Wicked!!! Dual urinals??

LMAO!! 
I’ll be progressing at same rate. Have prefishing days scheduled for first tournament in january next year and it’s all dock fishing. That is why we fish out of this piece of flotsam. For open ocean fishing we have a nice Champion 21 CC.


----------



## John K (Dec 19, 2016)

Tonight I got that last floor support cut and in place and started filleting. My filleting skills are finally improving with the help of this pricy, well engineered piece of equipment.


----------



## Angel Sanchez-Figueras (Sep 28, 2017)

Nice engineering John. You see, we are very different from monkeys!!! A chimp would never have thought of that. Amazing how inventive human beings are. Will have to save that nugget for future reference!!!!

Angel


----------



## John K (Dec 19, 2016)

This morning I sanded down the fillets and glassed in the floor supports. I know I should have ground down to fresh glass for all of this. But since the only purpose of these are to support the floor. I figured I’d probably be okay if I just slapped some glass on it. Especially since it’s all getting foamed in. I will be taking it down to fresh material when I tab the floor in.


----------



## Angel Sanchez-Figueras (Sep 28, 2017)

Coming along nicely. Are the hoses for live wells or built in bar?? 

Angel


----------



## John K (Dec 19, 2016)

Angel Sanchez-Figueras said:


> Coming along nicely. Are the hoses for live wells or built in bar??
> 
> Angel


The hoses are going to be deck drains


----------



## Angel Sanchez-Figueras (Sep 28, 2017)

That’s interesting. Will they be draining from recessed drain “funnels” located up against a former or bulkhead? This is starting to get interesting. 

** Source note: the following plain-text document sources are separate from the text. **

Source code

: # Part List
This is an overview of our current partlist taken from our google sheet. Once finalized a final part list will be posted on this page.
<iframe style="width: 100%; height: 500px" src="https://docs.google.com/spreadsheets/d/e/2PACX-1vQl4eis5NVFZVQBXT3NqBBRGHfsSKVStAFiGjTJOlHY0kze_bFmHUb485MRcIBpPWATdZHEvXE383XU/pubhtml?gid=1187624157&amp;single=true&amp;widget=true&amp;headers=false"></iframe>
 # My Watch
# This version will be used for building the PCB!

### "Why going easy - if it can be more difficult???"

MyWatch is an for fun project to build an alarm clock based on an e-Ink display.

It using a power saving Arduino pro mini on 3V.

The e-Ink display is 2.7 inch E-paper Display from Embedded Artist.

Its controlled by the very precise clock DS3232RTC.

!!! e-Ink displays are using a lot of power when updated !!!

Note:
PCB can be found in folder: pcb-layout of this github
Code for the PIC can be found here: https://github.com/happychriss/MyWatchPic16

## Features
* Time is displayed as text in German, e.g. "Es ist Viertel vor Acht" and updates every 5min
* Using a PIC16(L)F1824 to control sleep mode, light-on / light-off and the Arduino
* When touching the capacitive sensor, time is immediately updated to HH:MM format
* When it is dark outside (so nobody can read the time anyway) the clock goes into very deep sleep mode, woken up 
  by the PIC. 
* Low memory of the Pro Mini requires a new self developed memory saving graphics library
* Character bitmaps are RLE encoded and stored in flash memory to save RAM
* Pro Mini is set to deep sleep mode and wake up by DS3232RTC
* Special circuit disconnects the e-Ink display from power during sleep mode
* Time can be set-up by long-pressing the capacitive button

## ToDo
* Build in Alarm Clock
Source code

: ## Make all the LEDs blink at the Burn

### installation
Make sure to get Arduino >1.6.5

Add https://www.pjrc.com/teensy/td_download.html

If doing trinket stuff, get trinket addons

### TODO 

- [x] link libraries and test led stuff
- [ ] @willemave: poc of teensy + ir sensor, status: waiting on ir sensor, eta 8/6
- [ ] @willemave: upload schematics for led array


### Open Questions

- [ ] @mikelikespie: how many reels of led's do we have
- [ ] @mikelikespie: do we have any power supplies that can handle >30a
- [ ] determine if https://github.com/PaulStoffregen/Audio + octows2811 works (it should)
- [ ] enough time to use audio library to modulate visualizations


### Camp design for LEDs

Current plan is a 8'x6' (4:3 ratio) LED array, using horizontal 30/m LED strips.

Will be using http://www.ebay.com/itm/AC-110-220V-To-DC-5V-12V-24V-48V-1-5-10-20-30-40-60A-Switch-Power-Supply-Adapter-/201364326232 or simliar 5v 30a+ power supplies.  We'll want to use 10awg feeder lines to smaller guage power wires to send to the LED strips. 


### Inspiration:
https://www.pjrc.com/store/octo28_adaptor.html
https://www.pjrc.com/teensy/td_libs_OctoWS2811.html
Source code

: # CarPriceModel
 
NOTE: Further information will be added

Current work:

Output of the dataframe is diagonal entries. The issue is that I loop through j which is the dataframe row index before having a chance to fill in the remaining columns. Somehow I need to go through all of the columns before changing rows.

I will prefish next Saturday and then it goes into full rebuild mode. 

Tight lines
Angel


----------



## John K (Dec 19, 2016)

Got a bit more work done this week, I made a template for the floor, cut the floor and fitted it. Then I glassed the underside of the floor and began filling the below deck space with foam. I still need to do one more poor of foam and some trimming but it seems like it’s gunna be pretty sweet. The 3lb density foam is a lot more ridged then I was expecting. I used 1708 for the underside of the floor, but could have easily gotten away with 1208 or even lighter cloth since the foam offers so much support.


----------



## yobata (Jul 14, 2015)

It may be too late, but drains are always best at the rear corners (or in your case by that rear motor well). Maybe you can still add them before the new sole goes in?


----------



## John K (Dec 19, 2016)

Those drains are going to be in the back of the cockpit. There will be a bulkhead that is directly above the floor support there that will be where my stern deck stops. I just didn’t take that floor support/bulkhead all the way up because I thought it would be easier to do the floor as one piece rather then two....If that makes any sense..


----------



## Angel Sanchez-Figueras (Sep 28, 2017)

John,
Still the same material for the deck as for the cross members, correct?
What did you glass with on the underside? Looks like one layer of 1708. Yes?

Thanks,
Angel


----------



## John K (Dec 19, 2016)

Correct. Same foam as the deck supports with 1708.


----------



## Angel Sanchez-Figueras (Sep 28, 2017)

Great. John some posts mention using "mat" and a layer of 1708. I believe 1708 has a layer of mat woven into one side of it (never seen it). Did you use the additional layer of mat or just one layer of 1708 on top and bottom, sandwiching the foam?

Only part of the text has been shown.